"Il richiamo alla mia Genova distrutta dai bombardamenti"

L'arcivescovo emerito della città citata da Zelensky: "Credo in una diplomazia senza interessi e ideologie"

"Il richiamo alla mia Genova distrutta dai bombardamenti"

Il cardinale Angelo Bagnasco, arcivescovo emerito di Genova, è nato a Pontevico, in provincia di Brescia, perché il papà Alfredo e la mamma Rosa si erano rifugiati lì a causa dei pesanti bombardamenti su Genova del 1942. Sfollati per il tempo necessario a poter ritornare a casa. Oggi la guerra che devasta l'Ucraina è entrata nei suoi giorni di ritiro spirituale per la Quaresima, come il paragone tra Mariupol e Genova proposto al Parlamento italiano dal presidente dell'Ucraina, Volodymyr Zelensky.

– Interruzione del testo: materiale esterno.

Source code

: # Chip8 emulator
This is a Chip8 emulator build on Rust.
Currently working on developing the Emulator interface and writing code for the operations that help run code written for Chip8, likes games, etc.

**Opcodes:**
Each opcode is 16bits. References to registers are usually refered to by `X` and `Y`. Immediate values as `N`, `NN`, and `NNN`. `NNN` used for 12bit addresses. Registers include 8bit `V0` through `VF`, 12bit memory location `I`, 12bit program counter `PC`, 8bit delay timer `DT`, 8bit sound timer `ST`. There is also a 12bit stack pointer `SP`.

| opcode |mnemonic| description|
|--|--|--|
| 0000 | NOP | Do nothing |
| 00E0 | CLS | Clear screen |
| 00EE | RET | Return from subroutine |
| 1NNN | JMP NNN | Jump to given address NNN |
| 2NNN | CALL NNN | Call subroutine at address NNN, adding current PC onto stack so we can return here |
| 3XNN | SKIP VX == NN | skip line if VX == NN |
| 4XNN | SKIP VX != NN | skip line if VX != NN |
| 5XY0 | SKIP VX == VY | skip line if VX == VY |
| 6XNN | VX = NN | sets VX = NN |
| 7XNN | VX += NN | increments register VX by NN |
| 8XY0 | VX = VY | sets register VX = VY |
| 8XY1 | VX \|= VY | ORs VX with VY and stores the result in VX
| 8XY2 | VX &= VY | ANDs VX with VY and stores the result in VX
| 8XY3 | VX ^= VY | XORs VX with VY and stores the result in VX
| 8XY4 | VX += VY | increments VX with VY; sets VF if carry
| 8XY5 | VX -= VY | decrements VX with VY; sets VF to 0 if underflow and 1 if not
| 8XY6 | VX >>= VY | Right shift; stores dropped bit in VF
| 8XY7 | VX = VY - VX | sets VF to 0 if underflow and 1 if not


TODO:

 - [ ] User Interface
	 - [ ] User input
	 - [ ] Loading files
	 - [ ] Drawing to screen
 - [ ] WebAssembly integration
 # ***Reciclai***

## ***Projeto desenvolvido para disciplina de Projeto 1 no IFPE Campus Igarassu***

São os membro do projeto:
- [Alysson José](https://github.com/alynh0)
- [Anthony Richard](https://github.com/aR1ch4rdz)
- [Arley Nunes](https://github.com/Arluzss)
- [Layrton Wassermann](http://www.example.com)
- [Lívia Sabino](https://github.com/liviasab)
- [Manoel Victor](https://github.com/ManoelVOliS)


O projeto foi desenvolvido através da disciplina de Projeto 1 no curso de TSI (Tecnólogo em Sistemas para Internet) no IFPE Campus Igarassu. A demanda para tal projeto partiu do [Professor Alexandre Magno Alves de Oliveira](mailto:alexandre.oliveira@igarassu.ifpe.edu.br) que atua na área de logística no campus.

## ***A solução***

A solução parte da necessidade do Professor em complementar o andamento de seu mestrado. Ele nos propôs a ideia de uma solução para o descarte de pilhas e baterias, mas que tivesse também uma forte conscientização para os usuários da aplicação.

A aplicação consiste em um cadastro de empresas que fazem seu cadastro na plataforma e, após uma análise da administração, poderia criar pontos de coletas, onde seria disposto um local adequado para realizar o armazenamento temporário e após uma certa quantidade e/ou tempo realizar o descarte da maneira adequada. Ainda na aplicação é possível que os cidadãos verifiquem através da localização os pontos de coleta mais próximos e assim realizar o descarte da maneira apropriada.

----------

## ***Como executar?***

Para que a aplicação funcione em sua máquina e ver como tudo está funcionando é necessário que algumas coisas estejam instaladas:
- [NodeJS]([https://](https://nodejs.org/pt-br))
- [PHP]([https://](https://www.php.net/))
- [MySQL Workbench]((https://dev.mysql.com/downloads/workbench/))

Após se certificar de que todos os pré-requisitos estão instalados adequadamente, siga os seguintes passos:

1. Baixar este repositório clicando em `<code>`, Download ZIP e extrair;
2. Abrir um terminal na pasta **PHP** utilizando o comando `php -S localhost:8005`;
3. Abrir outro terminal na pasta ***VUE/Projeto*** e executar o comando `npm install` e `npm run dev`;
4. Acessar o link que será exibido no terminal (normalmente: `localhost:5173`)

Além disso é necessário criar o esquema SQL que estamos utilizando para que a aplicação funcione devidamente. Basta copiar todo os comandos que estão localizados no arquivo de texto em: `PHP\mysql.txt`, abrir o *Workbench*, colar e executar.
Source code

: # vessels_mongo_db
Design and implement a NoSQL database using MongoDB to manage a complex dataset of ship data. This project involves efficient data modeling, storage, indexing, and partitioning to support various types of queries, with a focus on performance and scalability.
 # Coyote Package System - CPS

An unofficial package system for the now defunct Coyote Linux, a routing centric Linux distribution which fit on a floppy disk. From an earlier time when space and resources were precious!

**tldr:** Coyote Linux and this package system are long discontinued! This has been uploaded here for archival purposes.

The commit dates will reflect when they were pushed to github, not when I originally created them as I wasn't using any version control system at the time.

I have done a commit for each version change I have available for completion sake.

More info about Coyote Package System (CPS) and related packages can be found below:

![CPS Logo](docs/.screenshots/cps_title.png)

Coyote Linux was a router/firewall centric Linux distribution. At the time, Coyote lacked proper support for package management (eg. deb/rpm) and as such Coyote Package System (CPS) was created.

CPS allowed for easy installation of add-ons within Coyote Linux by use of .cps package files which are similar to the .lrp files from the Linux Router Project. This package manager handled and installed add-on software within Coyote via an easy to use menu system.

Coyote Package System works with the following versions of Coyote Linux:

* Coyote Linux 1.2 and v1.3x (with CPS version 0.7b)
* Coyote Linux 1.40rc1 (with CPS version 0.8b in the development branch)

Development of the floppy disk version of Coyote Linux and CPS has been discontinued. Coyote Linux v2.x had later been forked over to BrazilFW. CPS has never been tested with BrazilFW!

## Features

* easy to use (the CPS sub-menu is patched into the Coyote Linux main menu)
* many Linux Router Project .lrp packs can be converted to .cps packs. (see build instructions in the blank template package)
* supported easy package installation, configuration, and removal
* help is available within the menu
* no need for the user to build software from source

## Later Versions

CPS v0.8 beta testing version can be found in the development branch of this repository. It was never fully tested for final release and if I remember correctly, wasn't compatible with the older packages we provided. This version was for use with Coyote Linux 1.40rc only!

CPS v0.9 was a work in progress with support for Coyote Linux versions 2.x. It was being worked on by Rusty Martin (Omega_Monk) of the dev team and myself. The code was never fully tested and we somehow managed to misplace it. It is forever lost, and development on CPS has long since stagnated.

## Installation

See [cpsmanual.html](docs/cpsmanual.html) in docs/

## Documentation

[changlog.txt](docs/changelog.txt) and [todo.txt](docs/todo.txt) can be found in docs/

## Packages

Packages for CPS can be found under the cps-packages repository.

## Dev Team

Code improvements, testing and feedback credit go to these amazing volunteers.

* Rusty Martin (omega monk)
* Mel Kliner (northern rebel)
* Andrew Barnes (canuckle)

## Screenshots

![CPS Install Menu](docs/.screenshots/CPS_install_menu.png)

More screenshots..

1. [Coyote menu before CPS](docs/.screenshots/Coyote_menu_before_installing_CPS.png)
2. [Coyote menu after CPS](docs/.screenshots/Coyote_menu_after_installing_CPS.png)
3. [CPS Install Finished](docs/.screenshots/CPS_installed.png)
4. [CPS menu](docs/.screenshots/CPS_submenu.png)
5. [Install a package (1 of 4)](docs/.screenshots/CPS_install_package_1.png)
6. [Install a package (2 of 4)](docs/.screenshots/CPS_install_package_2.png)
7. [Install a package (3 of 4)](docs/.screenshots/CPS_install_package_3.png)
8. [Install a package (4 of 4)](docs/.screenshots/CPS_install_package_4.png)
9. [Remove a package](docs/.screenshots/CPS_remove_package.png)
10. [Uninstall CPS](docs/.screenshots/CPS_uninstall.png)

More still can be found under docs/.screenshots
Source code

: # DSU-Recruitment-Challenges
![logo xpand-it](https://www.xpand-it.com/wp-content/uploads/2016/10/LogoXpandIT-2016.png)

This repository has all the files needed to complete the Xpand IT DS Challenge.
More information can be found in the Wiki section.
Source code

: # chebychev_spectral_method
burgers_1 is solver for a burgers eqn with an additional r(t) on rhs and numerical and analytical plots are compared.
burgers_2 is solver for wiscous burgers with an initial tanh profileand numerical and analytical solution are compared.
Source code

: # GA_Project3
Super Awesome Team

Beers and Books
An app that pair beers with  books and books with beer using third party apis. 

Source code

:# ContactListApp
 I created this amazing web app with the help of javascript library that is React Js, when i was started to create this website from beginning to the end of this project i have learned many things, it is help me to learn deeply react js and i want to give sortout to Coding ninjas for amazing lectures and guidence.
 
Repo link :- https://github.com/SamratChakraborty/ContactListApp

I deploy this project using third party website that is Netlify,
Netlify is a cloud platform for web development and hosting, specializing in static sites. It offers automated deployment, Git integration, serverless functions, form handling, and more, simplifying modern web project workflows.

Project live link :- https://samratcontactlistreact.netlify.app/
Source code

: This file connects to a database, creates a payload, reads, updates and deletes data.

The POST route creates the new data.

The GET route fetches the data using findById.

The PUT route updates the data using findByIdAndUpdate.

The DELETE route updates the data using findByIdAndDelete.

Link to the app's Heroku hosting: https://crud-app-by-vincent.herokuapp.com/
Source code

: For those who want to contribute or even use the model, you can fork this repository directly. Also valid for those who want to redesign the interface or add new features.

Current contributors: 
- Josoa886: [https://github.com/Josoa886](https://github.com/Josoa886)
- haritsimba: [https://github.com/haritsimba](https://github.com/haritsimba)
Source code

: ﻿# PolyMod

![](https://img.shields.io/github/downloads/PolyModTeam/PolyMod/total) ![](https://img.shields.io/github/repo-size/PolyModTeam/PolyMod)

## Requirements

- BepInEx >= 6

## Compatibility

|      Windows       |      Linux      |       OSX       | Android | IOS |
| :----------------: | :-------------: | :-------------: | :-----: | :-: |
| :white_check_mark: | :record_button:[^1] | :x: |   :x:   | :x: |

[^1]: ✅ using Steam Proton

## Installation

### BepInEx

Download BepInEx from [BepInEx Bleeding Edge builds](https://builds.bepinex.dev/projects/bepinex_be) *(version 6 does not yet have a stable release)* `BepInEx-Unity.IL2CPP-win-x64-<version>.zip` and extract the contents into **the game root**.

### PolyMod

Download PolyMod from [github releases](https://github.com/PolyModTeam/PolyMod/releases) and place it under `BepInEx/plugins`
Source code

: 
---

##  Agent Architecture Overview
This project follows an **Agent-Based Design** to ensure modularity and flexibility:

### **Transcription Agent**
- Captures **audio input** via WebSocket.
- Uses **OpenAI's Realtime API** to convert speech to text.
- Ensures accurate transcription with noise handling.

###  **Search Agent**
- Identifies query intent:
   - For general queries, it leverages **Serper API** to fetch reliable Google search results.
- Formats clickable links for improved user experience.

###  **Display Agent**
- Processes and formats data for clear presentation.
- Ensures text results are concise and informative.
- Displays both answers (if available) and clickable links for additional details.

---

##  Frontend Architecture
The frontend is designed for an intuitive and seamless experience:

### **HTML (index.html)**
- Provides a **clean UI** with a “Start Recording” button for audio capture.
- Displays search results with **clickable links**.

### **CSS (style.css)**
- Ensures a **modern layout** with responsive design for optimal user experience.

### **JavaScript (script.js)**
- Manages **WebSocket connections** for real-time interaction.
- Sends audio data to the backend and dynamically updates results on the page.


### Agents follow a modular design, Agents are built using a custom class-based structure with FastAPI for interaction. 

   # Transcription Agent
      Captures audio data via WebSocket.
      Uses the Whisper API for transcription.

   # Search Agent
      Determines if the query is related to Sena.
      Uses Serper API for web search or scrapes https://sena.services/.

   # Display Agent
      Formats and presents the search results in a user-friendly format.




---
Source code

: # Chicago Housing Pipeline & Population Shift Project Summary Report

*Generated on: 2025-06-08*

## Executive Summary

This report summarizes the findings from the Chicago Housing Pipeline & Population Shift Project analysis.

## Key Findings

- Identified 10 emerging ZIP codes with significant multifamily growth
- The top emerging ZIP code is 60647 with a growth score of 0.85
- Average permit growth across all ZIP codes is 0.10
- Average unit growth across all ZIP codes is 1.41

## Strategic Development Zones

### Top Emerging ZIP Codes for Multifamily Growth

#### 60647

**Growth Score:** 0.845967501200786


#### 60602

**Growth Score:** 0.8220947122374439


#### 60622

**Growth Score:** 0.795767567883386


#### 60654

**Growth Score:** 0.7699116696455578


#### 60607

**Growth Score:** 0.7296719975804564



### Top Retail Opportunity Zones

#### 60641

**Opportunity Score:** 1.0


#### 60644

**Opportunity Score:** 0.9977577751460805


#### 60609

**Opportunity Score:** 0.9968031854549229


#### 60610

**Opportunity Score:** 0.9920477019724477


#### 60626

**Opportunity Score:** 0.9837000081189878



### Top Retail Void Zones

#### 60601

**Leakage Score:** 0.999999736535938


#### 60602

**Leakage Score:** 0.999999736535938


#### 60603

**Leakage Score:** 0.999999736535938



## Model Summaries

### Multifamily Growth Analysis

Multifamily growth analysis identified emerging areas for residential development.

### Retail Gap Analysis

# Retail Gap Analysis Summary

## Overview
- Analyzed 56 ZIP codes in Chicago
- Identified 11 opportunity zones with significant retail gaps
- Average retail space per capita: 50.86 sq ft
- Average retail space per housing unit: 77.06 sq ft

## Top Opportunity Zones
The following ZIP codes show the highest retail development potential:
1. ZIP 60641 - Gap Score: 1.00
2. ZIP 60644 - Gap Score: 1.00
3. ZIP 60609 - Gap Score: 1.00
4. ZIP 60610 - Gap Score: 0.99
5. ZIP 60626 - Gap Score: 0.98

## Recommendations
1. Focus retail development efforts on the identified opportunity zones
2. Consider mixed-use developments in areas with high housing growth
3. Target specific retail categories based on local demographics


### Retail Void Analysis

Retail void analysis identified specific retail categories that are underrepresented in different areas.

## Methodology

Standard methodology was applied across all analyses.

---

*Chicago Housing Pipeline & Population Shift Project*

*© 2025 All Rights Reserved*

Eminenza, Zelensky in Parlamento ha detto che «Mariupol, che aveva mezzo milione di abitanti, è come Genova. Immaginate Genova completamente bruciata». Che cosa suscitano queste parole in lei, genovese e arcivescovo della città per quattordici anni?

«È un richiamo che risveglia situazioni vissute nel dopoguerra e più volte raccontatemi dai genitori. La mia famiglia viveva in piazza Sarzano, nella zona antica della città, la più vicina al porto. Si risvegliano quei ricordi che io pur bambino ho visto e vissuto nella città nel dopoguerra».

Lei è nato durante la guerra. Che patrimonio di esperienza le rimane di quel tempo drammatico?

«Sono nato nel gennaio del 1943. I miei genitori mi raccontavano come durante un bombardamento nel novembre del 1942 fossero corsi nella galleria delle Grazie, che aveva un ingresso in Porta Soprana. Mia madre Rosa si era spaventata perché era incinta di me, aveva visto che le scalette erano strette e le persone tutte ammassate. Ha avuto un momento di paura e di ripulsa. Mio padre l'ha assecondata, non ha voluto entrare e ci ha portato al Cinema Grattacielo. Quando sono usciti, gli altri erano morti. La paura e la preghiera di mia madre hanno salvato tutti e tre».

Crede che Zelensky abbia citato Genova per qualche altro motivo?

«I miei sono ricordi istintivi, che riaffiorano in modo molto emotivo. Secondo me il presidente ucraino avrebbe potuto citare anche qualunque altra città. Ha detto Genova perché la sua memoria è corsa lì».

Mariupol e Genova sono sul mare, quasi alla stessa latitudine. Tutti ricordano le immagini del 2014 e lei, cardinale Bagnasco, con i piedi nel fango per portare soccorso. Poi c'è stato il crollo del ponte. Sciagure in cui il ruolo dell'uomo è stato determinante, anche se non paragonabili alla guerra.

«Sono stati momenti tragici in cui la città ha reagito bene. Per Genova è una memoria tragica ma anche di fiducia».

Venerdì prossimo Papa Francesco consacrerà la Russia e l'Ucraina al Cuore immacolato di Maria. Che cosa pensa di questa decisione? Quale significato può essere colto anche da chi non vi vede un valore religioso?

«È un grande gesto voluto dal Santo Padre che ci troverà tutti uniti, i vescovi del mondo tutti insieme. La Madonna nelle apparizioni di Fatima ha chiesto questa consacrazione. Altri pontefici l'hanno già fatta e ora Papa Francesco la ripete in un momento così difficile».

È un gesto per chiedere la pace tra Russia e Ucraina?

«È ancora di più, un affidamento alla Santa Vergine, Regina della Pace, perché protegga e salvi il mondo».

La preghiera per un cristiano è la più potente delle armi. Ma vi sono anche atti concreti da compiere per giungere alla pace. Secondo lei chi e come potrebbe agire per ottenerla?

«Continuo a credere nella forza della solida diplomazia, ovvero una diplomazia radicata nella verità e nella buona volontà. Mediatori ce ne sono e la diplomazia svolge il suo compito. Credo in questa possibilità concreta».

Che cosa significa diplomazia nella verità?

«Senza ideologie, senza lenti e interessi di qualunque natura che offuschino la visione della realtà».

Lo ritiene realistico?

«È indispensabile».

Anche noi, come italiani ed europei, abbiamo qualcosa da rimproverarci? Si dice spesso che l'Occidente sia malato di

individualismo.

«Tutti abbiamo qualcosa su cui riflettere. Certamente, in senso anche più generale, abbiamo da pensare all'individualismo, al pensare solo per se stessi. Bisognerebbe pensare sempre in termini di mondo intero».